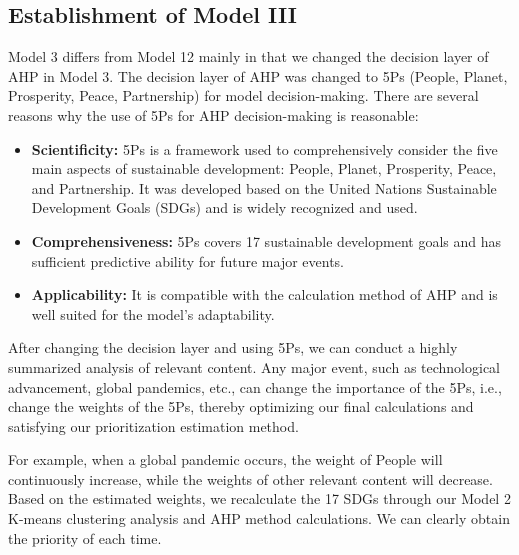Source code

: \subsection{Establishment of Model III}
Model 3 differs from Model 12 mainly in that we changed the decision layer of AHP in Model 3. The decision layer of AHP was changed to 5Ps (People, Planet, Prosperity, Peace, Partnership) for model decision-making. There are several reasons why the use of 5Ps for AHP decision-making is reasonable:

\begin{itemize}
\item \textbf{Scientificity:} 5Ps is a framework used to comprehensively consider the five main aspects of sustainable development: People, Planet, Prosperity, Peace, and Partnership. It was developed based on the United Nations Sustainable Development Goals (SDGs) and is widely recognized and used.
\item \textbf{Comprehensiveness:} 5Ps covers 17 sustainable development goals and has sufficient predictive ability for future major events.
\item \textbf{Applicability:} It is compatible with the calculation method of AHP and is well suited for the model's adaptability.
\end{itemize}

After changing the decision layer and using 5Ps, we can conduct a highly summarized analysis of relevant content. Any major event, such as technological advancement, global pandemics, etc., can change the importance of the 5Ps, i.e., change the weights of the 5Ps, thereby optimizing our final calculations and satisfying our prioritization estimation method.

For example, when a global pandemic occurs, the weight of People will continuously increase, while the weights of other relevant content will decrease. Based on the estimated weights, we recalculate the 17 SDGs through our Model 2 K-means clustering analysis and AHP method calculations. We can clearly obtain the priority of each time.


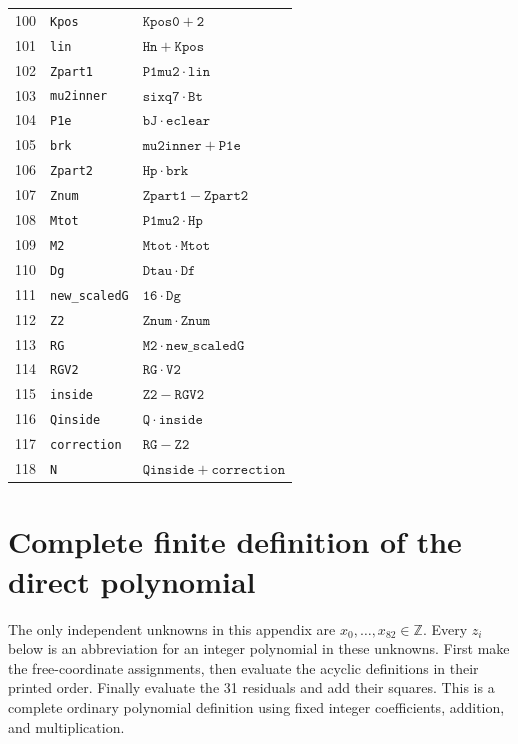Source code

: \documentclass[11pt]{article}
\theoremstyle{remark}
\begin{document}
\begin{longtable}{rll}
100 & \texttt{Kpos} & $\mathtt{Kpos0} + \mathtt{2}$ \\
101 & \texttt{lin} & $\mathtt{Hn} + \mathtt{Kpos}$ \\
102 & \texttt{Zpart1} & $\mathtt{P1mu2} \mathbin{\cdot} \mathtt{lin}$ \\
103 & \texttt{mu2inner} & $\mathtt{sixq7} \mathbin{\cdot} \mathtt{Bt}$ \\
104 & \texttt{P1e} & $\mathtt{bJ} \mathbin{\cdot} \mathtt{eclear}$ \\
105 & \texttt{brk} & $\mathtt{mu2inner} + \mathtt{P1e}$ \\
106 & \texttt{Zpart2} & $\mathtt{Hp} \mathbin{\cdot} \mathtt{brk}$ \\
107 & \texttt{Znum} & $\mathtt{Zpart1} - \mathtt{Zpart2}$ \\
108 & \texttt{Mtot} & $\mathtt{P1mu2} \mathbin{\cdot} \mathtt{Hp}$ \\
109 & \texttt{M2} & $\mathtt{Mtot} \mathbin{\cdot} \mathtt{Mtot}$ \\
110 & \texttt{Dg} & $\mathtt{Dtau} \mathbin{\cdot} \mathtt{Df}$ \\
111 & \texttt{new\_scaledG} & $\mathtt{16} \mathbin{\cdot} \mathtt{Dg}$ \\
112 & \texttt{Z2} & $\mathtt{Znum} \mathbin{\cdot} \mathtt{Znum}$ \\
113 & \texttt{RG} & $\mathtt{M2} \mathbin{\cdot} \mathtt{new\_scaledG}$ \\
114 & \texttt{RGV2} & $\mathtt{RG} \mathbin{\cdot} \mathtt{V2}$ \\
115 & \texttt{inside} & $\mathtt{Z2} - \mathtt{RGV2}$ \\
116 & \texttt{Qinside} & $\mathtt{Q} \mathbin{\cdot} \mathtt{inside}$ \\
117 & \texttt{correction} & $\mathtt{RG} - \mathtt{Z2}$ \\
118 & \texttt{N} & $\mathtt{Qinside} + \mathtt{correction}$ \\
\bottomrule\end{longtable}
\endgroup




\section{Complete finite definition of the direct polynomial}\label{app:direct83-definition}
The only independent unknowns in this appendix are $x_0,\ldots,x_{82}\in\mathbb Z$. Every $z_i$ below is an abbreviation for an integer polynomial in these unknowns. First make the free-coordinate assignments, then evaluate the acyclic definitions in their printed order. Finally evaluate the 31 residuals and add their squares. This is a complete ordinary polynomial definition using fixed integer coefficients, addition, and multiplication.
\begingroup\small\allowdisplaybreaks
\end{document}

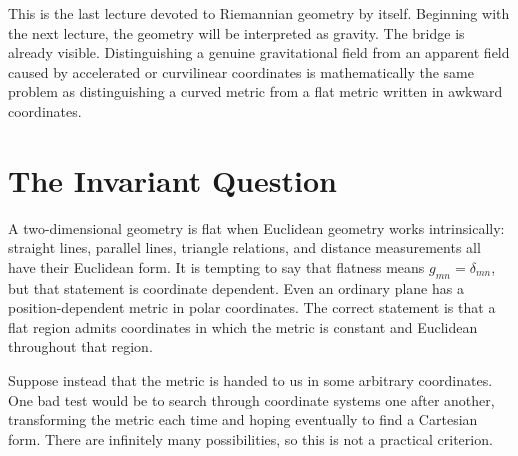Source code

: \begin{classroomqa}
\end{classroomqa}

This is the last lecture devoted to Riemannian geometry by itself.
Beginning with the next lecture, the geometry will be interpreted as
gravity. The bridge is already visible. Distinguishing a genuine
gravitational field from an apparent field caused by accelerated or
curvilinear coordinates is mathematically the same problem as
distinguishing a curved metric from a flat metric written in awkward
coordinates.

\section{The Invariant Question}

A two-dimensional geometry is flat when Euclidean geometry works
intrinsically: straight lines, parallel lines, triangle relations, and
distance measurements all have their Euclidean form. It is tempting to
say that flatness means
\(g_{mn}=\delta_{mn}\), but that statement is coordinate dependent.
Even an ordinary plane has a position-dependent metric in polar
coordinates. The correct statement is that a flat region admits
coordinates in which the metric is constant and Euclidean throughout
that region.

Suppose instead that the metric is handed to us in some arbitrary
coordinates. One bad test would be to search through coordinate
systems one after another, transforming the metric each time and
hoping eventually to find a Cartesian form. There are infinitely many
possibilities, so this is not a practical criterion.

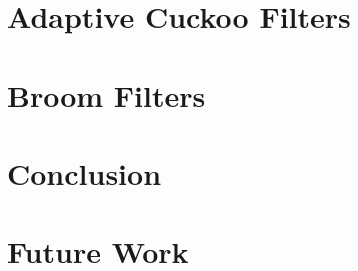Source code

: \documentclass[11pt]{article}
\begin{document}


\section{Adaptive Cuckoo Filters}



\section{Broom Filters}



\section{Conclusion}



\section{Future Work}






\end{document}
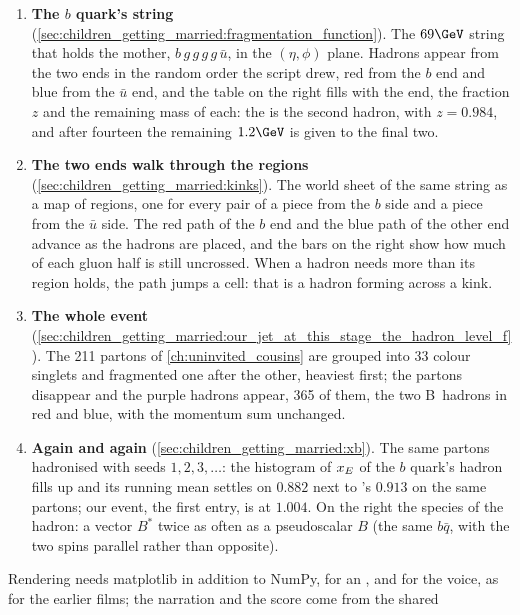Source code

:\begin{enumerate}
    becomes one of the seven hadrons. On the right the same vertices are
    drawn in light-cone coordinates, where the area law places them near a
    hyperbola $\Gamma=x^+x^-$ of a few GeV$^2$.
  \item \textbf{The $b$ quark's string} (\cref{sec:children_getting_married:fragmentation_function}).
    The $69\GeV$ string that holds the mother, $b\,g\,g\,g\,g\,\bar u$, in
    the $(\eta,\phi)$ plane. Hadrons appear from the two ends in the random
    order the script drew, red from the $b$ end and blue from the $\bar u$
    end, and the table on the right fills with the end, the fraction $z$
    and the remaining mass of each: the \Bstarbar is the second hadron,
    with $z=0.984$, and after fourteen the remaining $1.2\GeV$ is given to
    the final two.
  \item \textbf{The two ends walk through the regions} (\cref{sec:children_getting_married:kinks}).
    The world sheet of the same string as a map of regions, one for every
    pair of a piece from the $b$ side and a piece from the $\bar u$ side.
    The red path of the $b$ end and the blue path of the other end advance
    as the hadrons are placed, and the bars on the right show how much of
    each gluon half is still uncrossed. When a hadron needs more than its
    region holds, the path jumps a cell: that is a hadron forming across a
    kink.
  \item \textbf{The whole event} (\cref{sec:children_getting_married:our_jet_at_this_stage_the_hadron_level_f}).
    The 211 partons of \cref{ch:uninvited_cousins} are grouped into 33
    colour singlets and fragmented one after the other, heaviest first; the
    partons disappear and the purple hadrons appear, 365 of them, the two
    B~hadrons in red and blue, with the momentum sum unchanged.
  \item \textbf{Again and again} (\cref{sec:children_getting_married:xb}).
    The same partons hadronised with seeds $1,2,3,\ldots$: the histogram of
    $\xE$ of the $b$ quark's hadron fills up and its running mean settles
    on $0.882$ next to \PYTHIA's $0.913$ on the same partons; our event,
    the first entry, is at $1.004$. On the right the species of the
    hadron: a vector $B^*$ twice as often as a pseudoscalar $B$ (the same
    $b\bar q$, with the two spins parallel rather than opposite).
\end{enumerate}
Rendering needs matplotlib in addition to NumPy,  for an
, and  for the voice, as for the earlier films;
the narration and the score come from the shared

--------------------

Every line of the entries that includes "major" must be copied into the answer.

\item \textbf{Comprehensiveness:} 5Ps covers 17 sustainable development goals and has sufficient predictive ability for future major events.
After changing the decision layer and using 5Ps, we can conduct a highly summarized analysis of relevant content. Any major event, such as technological advancement, global pandemics, etc., can change the importance of the 5Ps, i.e., change the weights of the 5Ps, thereby optimizing our final calculations and satisfying our prioritization estimation method.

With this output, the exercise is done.